Los principales síntomas que indican la presencia de una fractura son:

. Dolor intenso
. Inflamación y deformidad de la zona
. Impotencia funcional
. Entumecimiento

¿Cómo debemos actuar ante una fractura?

Lo primero que tenemos que tener en cuenta si nos encontramos con una persona que sufre una fractura es que NO debemos moverla a no ser que sea estrictamente necesario pues podríamos agravar la lesión así como tampoco debemos intentar enderezar el hueso. Lo que sí tenemos que hacer, es inmovilizar las articulaciones adyacentes con la ayuda de férulas rígidas; en caso de que la fractura sea abierta se debe cubrir en primera instancia con apósitos estériles o en caso de no tener, con un trozo de ropa para detener lo más rápidamente posible la hemorragia. 
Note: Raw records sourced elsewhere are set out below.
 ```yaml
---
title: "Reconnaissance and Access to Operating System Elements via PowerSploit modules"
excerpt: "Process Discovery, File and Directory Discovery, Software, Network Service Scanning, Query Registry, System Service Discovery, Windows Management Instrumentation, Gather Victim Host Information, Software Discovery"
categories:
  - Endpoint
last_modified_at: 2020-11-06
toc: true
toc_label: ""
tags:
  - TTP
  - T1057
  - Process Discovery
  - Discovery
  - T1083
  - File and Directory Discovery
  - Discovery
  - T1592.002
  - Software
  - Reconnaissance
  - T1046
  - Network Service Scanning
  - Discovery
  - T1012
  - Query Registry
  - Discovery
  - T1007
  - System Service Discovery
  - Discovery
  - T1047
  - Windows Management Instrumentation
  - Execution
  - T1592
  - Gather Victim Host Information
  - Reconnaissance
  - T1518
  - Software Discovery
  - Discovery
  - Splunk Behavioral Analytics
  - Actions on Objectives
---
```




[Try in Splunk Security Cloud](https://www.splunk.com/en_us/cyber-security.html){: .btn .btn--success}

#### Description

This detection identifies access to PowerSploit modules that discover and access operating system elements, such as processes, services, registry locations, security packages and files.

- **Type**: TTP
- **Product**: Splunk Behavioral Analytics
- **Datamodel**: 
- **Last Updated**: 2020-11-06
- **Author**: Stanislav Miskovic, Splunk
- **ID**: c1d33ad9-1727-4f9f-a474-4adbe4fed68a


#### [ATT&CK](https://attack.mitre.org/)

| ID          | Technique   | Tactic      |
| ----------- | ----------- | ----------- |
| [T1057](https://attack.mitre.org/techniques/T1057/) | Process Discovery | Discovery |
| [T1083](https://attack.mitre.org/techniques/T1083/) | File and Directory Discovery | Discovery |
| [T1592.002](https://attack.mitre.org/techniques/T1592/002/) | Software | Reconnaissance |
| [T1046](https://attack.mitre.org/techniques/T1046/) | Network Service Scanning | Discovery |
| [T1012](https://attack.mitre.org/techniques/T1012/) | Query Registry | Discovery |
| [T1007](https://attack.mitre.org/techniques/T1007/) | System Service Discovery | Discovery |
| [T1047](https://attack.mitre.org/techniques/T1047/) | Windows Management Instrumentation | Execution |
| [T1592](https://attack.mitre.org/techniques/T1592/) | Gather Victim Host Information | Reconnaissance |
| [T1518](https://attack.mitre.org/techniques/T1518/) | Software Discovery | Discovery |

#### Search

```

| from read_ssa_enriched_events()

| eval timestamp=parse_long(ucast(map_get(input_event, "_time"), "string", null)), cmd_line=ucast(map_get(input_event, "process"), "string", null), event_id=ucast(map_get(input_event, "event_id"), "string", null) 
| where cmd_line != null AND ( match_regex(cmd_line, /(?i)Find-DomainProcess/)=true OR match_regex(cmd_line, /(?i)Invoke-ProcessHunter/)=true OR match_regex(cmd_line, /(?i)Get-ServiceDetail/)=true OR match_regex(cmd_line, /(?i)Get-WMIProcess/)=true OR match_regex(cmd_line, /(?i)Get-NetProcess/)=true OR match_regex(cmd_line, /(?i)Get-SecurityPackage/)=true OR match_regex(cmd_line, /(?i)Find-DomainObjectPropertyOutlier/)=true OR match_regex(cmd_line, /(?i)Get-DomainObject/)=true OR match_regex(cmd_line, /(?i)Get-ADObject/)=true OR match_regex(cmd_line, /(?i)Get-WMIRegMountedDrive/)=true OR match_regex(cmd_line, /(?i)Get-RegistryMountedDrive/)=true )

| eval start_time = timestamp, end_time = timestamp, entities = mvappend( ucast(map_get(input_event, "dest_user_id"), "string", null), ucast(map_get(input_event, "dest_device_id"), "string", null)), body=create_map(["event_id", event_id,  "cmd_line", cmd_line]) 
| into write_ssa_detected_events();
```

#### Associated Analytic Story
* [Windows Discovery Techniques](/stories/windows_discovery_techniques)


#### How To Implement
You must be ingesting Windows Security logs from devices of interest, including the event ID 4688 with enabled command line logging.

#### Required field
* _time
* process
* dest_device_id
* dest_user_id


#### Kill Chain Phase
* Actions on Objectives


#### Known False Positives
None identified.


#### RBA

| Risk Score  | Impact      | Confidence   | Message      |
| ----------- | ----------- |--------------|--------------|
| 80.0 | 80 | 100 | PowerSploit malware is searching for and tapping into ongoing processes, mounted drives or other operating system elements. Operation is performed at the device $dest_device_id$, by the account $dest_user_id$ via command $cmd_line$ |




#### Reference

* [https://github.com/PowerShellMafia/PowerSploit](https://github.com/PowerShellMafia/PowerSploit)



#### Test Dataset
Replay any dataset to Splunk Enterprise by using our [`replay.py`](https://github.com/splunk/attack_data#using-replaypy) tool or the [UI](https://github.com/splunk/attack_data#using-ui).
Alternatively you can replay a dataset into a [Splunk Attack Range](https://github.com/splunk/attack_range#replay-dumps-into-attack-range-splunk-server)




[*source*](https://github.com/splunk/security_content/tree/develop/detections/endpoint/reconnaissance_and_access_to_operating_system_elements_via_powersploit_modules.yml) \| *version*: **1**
Una vez que se haya inmovilizado (lo mejor posible) la zona de la fractura, se tapará al paciente proporcionándole protección térmica mientras no llegan los sanitarios que lo trasladarán a un centro sanitario donde recibirá un tratamiento específico. 

Cabe destacar que las lesiones en la cabeza y en la columna vertebral son fracturas de extremo peligro con las que hay que tener especial cuidado pues cualquier movimiento indebido puede provocar consecuencias irreversibles.